Es preciso tener entrañas compasivas, como dice san Pablo, con nuestros prójimos, y debemos sufrirnos mutuamente unos a otros. (…) «Revestíos de entrañas de compasión... sufriéndoos mutuamente, y perdonándoos unos a otros las injurias que os hiciereis» (Col 3,12-13). ¿Queréis vosotros que los demás os sufran los defectos que tenéis, y que os disimulen, si tienen algún motivo de queja contra vosotros? Pues lo mismo debéis hacer vosotros con los demás. Cuando recibáis, pues, algún agravio de vuestro prójimo que está irritado contra vosotros, sabed, que «la respuesta suave desarma al hombre iracundo» (Pr 15, 1).  (…)

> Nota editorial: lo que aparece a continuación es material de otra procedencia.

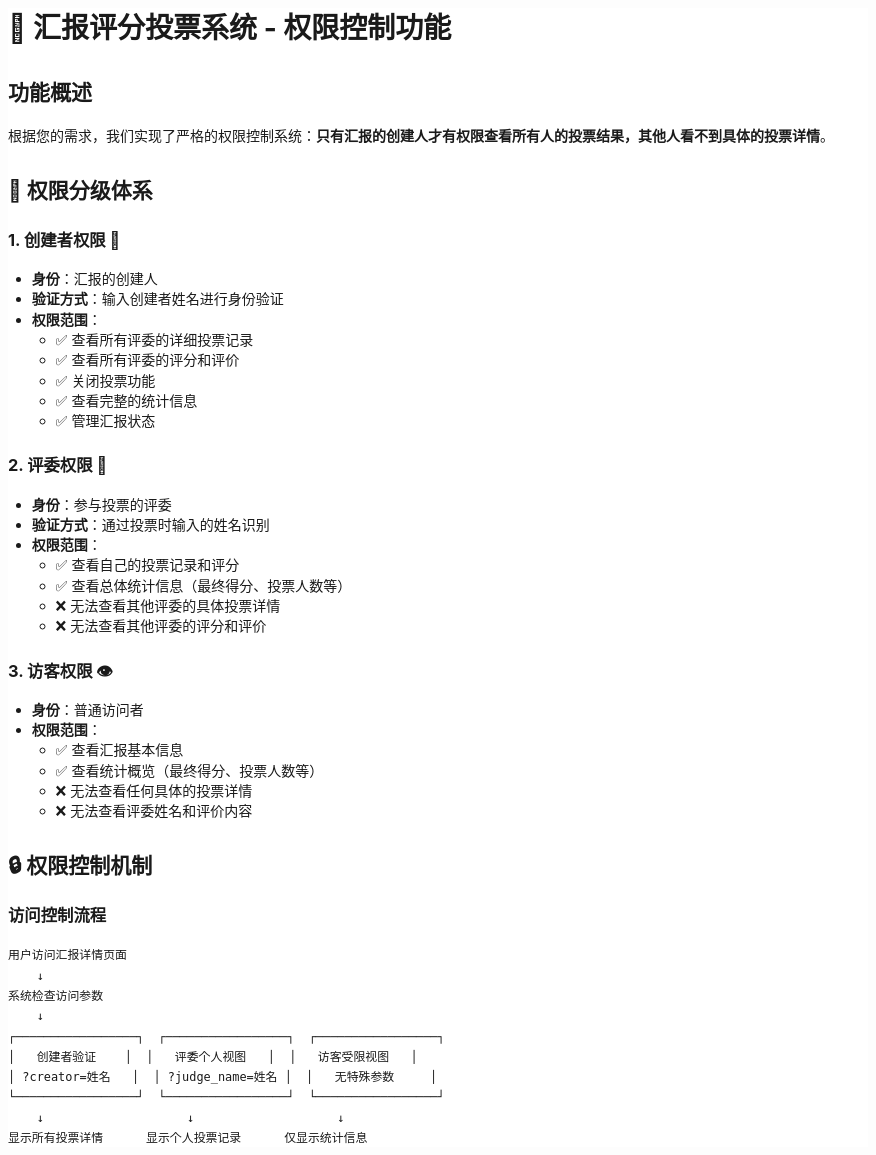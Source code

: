 # 🔐 汇报评分投票系统 - 权限控制功能

## 功能概述

根据您的需求，我们实现了严格的权限控制系统：**只有汇报的创建人才有权限查看所有人的投票结果，其他人看不到具体的投票详情**。

## 🎯 权限分级体系

### 1. **创建者权限** 🔑
- **身份**：汇报的创建人
- **验证方式**：输入创建者姓名进行身份验证
- **权限范围**：
  - ✅ 查看所有评委的详细投票记录
  - ✅ 查看所有评委的评分和评价
  - ✅ 关闭投票功能
  - ✅ 查看完整的统计信息
  - ✅ 管理汇报状态

### 2. **评委权限** 👤
- **身份**：参与投票的评委
- **验证方式**：通过投票时输入的姓名识别
- **权限范围**：
  - ✅ 查看自己的投票记录和评分
  - ✅ 查看总体统计信息（最终得分、投票人数等）
  - ❌ 无法查看其他评委的具体投票详情
  - ❌ 无法查看其他评委的评分和评价

### 3. **访客权限** 👁️
- **身份**：普通访问者
- **权限范围**：
  - ✅ 查看汇报基本信息
  - ✅ 查看统计概览（最终得分、投票人数等）
  - ❌ 无法查看任何具体的投票详情
  - ❌ 无法查看评委姓名和评价内容

## 🔒 权限控制机制

### 访问控制流程
```
用户访问汇报详情页面
    ↓
系统检查访问参数
    ↓
┌─────────────────┐  ┌─────────────────┐  ┌─────────────────┐
│   创建者验证    │  │   评委个人视图   │  │   访客受限视图   │
│ ?creator=姓名   │  │ ?judge_name=姓名 │  │   无特殊参数     │
└─────────────────┘  └─────────────────┘  └─────────────────┘
    ↓                    ↓                    ↓
显示所有投票详情      显示个人投票记录      仅显示统计信息
```
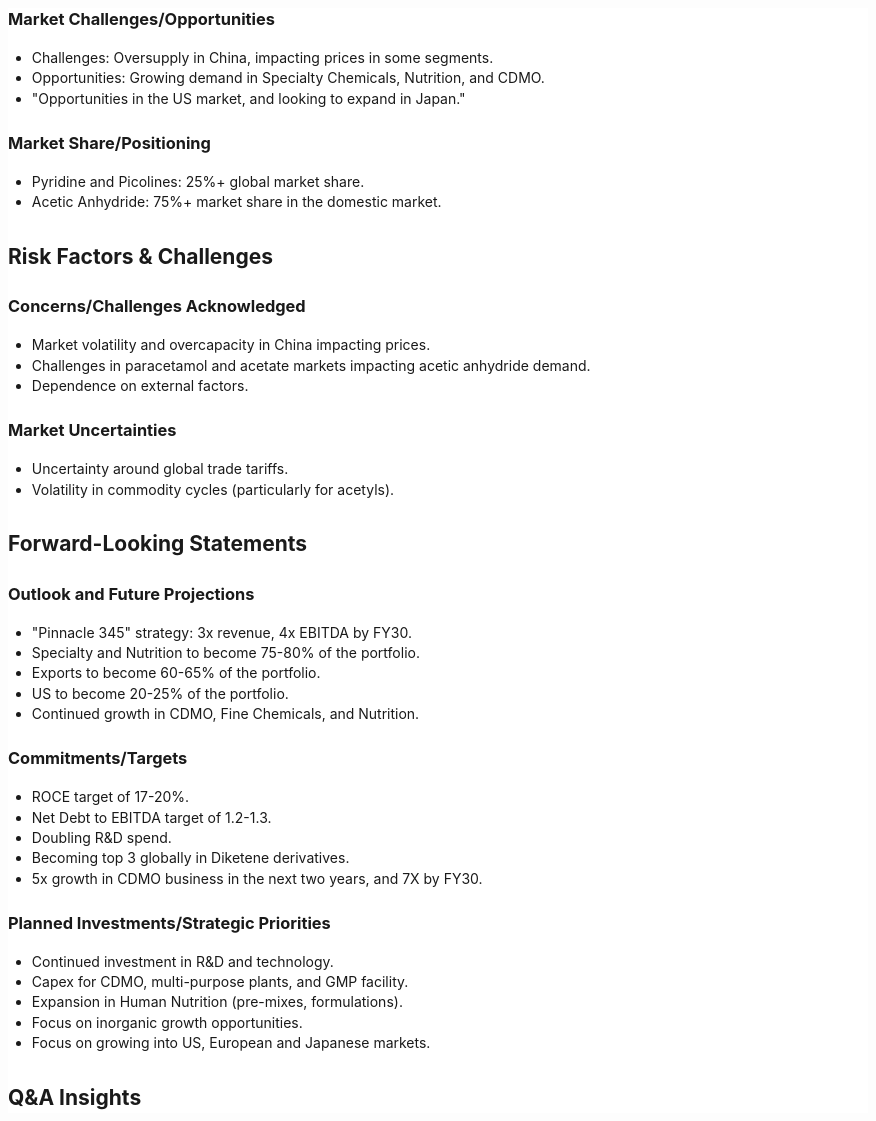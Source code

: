 ### Market Challenges/Opportunities

*   Challenges: Oversupply in China, impacting prices in some segments.
*   Opportunities: Growing demand in Specialty Chemicals, Nutrition, and CDMO.
*   "Opportunities in the US market, and looking to expand in Japan."

### Market Share/Positioning

*   Pyridine and Picolines: 25%+ global market share.
*   Acetic Anhydride: 75%+ market share in the domestic market.

## Risk Factors & Challenges

### Concerns/Challenges Acknowledged

*   Market volatility and overcapacity in China impacting prices.
*   Challenges in paracetamol and acetate markets impacting acetic anhydride demand.
*   Dependence on external factors.

### Market Uncertainties

*   Uncertainty around global trade tariffs.
*   Volatility in commodity cycles (particularly for acetyls).

## Forward-Looking Statements

### Outlook and Future Projections

*   "Pinnacle 345" strategy: 3x revenue, 4x EBITDA by FY30.
*   Specialty and Nutrition to become 75-80% of the portfolio.
*   Exports to become 60-65% of the portfolio.
*   US to become 20-25% of the portfolio.
*   Continued growth in CDMO, Fine Chemicals, and Nutrition.

### Commitments/Targets

*   ROCE target of 17-20%.
*   Net Debt to EBITDA target of 1.2-1.3.
*   Doubling R&D spend.
*   Becoming top 3 globally in Diketene derivatives.
*   5x growth in CDMO business in the next two years, and 7X by FY30.

### Planned Investments/Strategic Priorities

*   Continued investment in R&D and technology.
*   Capex for CDMO, multi-purpose plants, and GMP facility.
*   Expansion in Human Nutrition (pre-mixes, formulations).
*   Focus on inorganic growth opportunities.
*   Focus on growing into US, European and Japanese markets.

## Q&A Insights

El hombre mansueto es útil a los otros, porque, como dice San Juan Crisóstomo, «no hay cosa que mueva más a los otros a dedicarse al servicio de Dios, que el ver a un cristiano lleno de mansedumbre y alegre cuando recibe alguna injuria». (…) La razón de esto es, porque la virtud se conoce en el tiempo de la adversidad: así como el oro se prueba en el crisol así la mansedumbre del hombre se prueba en la humillación. (…) No se puede asegurar que un hombre tiene mansedumbre, sino cuando estamos convencidos por experiencia, de que realmente la tiene, porque le vemos sufrir con paciencia y sin cólera los malos tratamientos y las injurias. (…) Dios quiere que seamos pacíficos, aun con nosotros mismos. Cuando uno comete alguna culpa, quiere el Señor que se humille y se duela de ella, y haga propósito de no volver a cometerla: pero no quiere que se irrite contra sí mismo; porque el hombre que tiene turbada la razón, nunca puede obrar con acierto ni prudencia: «Mi corazón se turbó, y mi virtud me abandonó» (Sal 37,11).

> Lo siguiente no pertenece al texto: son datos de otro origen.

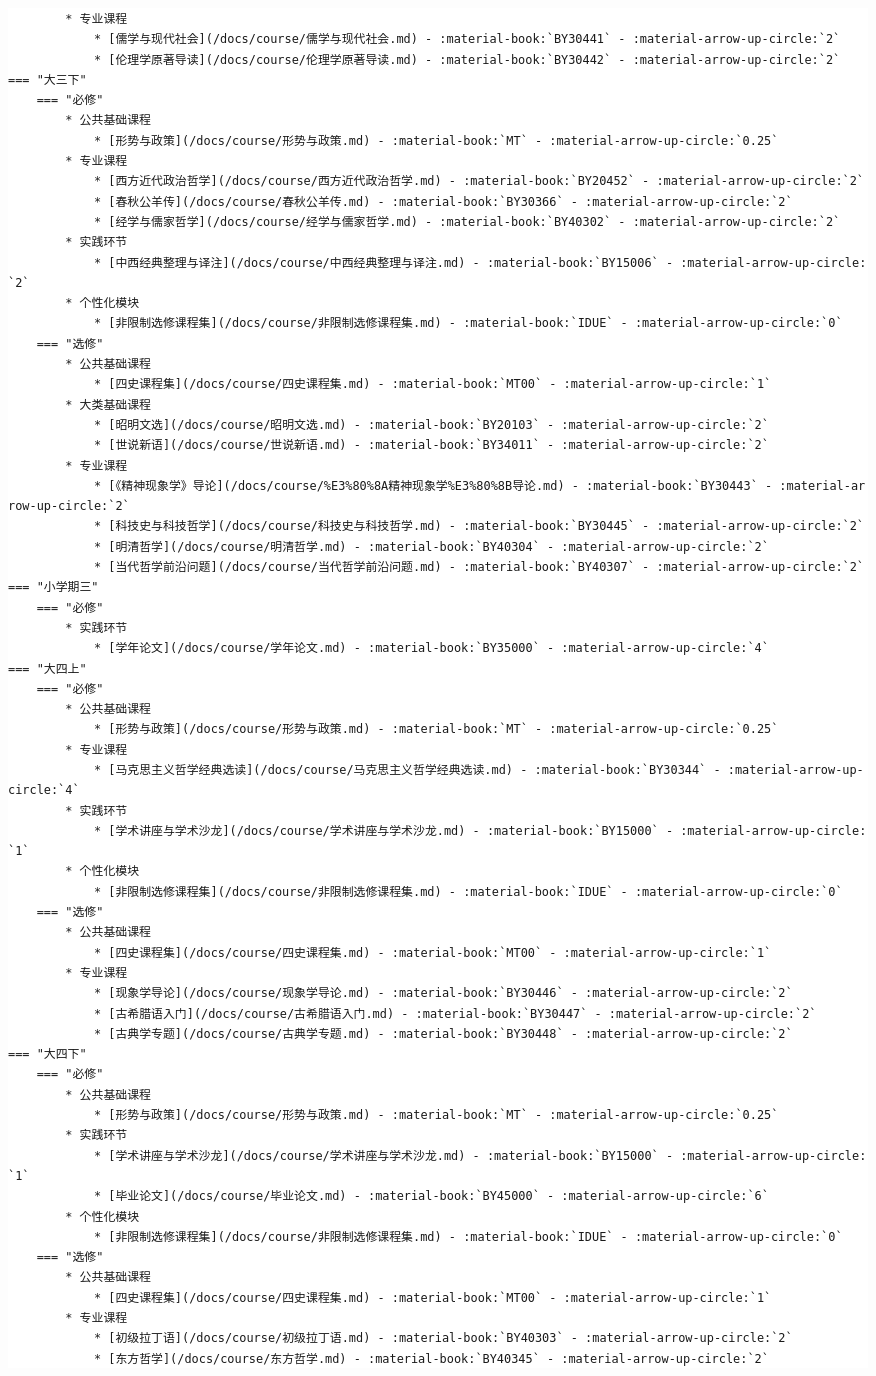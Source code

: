             * 专业课程
                * [儒学与现代社会](/docs/course/儒学与现代社会.md) - :material-book:`BY30441` - :material-arrow-up-circle:`2`  
                * [伦理学原著导读](/docs/course/伦理学原著导读.md) - :material-book:`BY30442` - :material-arrow-up-circle:`2`  
    === "大三下"  
        === "必修"  
            * 公共基础课程
                * [形势与政策](/docs/course/形势与政策.md) - :material-book:`MT` - :material-arrow-up-circle:`0.25`  
            * 专业课程
                * [西方近代政治哲学](/docs/course/西方近代政治哲学.md) - :material-book:`BY20452` - :material-arrow-up-circle:`2`  
                * [春秋公羊传](/docs/course/春秋公羊传.md) - :material-book:`BY30366` - :material-arrow-up-circle:`2`  
                * [经学与儒家哲学](/docs/course/经学与儒家哲学.md) - :material-book:`BY40302` - :material-arrow-up-circle:`2`  
            * 实践环节
                * [中西经典整理与译注](/docs/course/中西经典整理与译注.md) - :material-book:`BY15006` - :material-arrow-up-circle:`2`  
            * 个性化模块
                * [非限制选修课程集](/docs/course/非限制选修课程集.md) - :material-book:`IDUE` - :material-arrow-up-circle:`0`  
        === "选修"  
            * 公共基础课程
                * [四史课程集](/docs/course/四史课程集.md) - :material-book:`MT00` - :material-arrow-up-circle:`1`  
            * 大类基础课程
                * [昭明文选](/docs/course/昭明文选.md) - :material-book:`BY20103` - :material-arrow-up-circle:`2`  
                * [世说新语](/docs/course/世说新语.md) - :material-book:`BY34011` - :material-arrow-up-circle:`2`  
            * 专业课程
                * [《精神现象学》导论](/docs/course/%E3%80%8A精神现象学%E3%80%8B导论.md) - :material-book:`BY30443` - :material-arrow-up-circle:`2`  
                * [科技史与科技哲学](/docs/course/科技史与科技哲学.md) - :material-book:`BY30445` - :material-arrow-up-circle:`2`  
                * [明清哲学](/docs/course/明清哲学.md) - :material-book:`BY40304` - :material-arrow-up-circle:`2`  
                * [当代哲学前沿问题](/docs/course/当代哲学前沿问题.md) - :material-book:`BY40307` - :material-arrow-up-circle:`2`  
    === "小学期三"  
        === "必修"  
            * 实践环节
                * [学年论文](/docs/course/学年论文.md) - :material-book:`BY35000` - :material-arrow-up-circle:`4`  
    === "大四上"  
        === "必修"  
            * 公共基础课程
                * [形势与政策](/docs/course/形势与政策.md) - :material-book:`MT` - :material-arrow-up-circle:`0.25`  
            * 专业课程
                * [马克思主义哲学经典选读](/docs/course/马克思主义哲学经典选读.md) - :material-book:`BY30344` - :material-arrow-up-circle:`4`  
            * 实践环节
                * [学术讲座与学术沙龙](/docs/course/学术讲座与学术沙龙.md) - :material-book:`BY15000` - :material-arrow-up-circle:`1`  
            * 个性化模块
                * [非限制选修课程集](/docs/course/非限制选修课程集.md) - :material-book:`IDUE` - :material-arrow-up-circle:`0`  
        === "选修"  
            * 公共基础课程
                * [四史课程集](/docs/course/四史课程集.md) - :material-book:`MT00` - :material-arrow-up-circle:`1`  
            * 专业课程
                * [现象学导论](/docs/course/现象学导论.md) - :material-book:`BY30446` - :material-arrow-up-circle:`2`  
                * [古希腊语入门](/docs/course/古希腊语入门.md) - :material-book:`BY30447` - :material-arrow-up-circle:`2`  
                * [古典学专题](/docs/course/古典学专题.md) - :material-book:`BY30448` - :material-arrow-up-circle:`2`  
    === "大四下"  
        === "必修"  
            * 公共基础课程
                * [形势与政策](/docs/course/形势与政策.md) - :material-book:`MT` - :material-arrow-up-circle:`0.25`  
            * 实践环节
                * [学术讲座与学术沙龙](/docs/course/学术讲座与学术沙龙.md) - :material-book:`BY15000` - :material-arrow-up-circle:`1`  
                * [毕业论文](/docs/course/毕业论文.md) - :material-book:`BY45000` - :material-arrow-up-circle:`6`  
            * 个性化模块
                * [非限制选修课程集](/docs/course/非限制选修课程集.md) - :material-book:`IDUE` - :material-arrow-up-circle:`0`  
        === "选修"  
            * 公共基础课程
                * [四史课程集](/docs/course/四史课程集.md) - :material-book:`MT00` - :material-arrow-up-circle:`1`  
            * 专业课程
                * [初级拉丁语](/docs/course/初级拉丁语.md) - :material-book:`BY40303` - :material-arrow-up-circle:`2`  
                * [东方哲学](/docs/course/东方哲学.md) - :material-book:`BY40345` - :material-arrow-up-circle:`2`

Por esto cuando recibimos afrentas, debemos refrenar la ira, y responder con suavidad, (…), o cuando menos callar; y de este modo venceremos, como dijo San Isidoro: «Aunque alguno te irrite, debes disimular, porque callando vencerás». Pero si respondes con ira, te dañarás a ti y a los otros. Y sería peor todavía responder irritado al que te corrige. (…) Algunos no se irritan, aunque deberían irritarse justamente contra los que les hieren en el espíritu, adulándoles; y se encolerizan contra los que les reprenden para que corrijan sus desórdenes. Contra los que aborrecen la corrección fraternal, pronunció el Sabio la sentencia de su perdición con estas palabras: «La prosperidad perderá a los necios, porque rechazaron toda corrección». (Pr 1, 30-33) Creen ellos que es una felicidad no tener quien los corrija, o despreciar la corrección; pero esta falsa prosperidad es la causa de su ruina. Cuando nos hallamos en peligro de irritarnos, debemos, ante todo, tomar las precauciones necesarias para cerrar a la ira la entrada en nuestro corazón. Por esto nos dice el Sabio, que «no nos irritemos con ligereza» (Qo 7,9). Luego que algunos sienten cualquier cosilla que les desagrada, mudan el semblante, y se llenan de cólera: más una vez que esta entra en su corazón, sabe Dios a que precipicios puede conducirlos. Por evitar estos peligros, debemos prevenirnos en nuestras oraciones contra los ataques de la ira; porque si no estamos preparados, nos será difícil refrenarla en la ocasión.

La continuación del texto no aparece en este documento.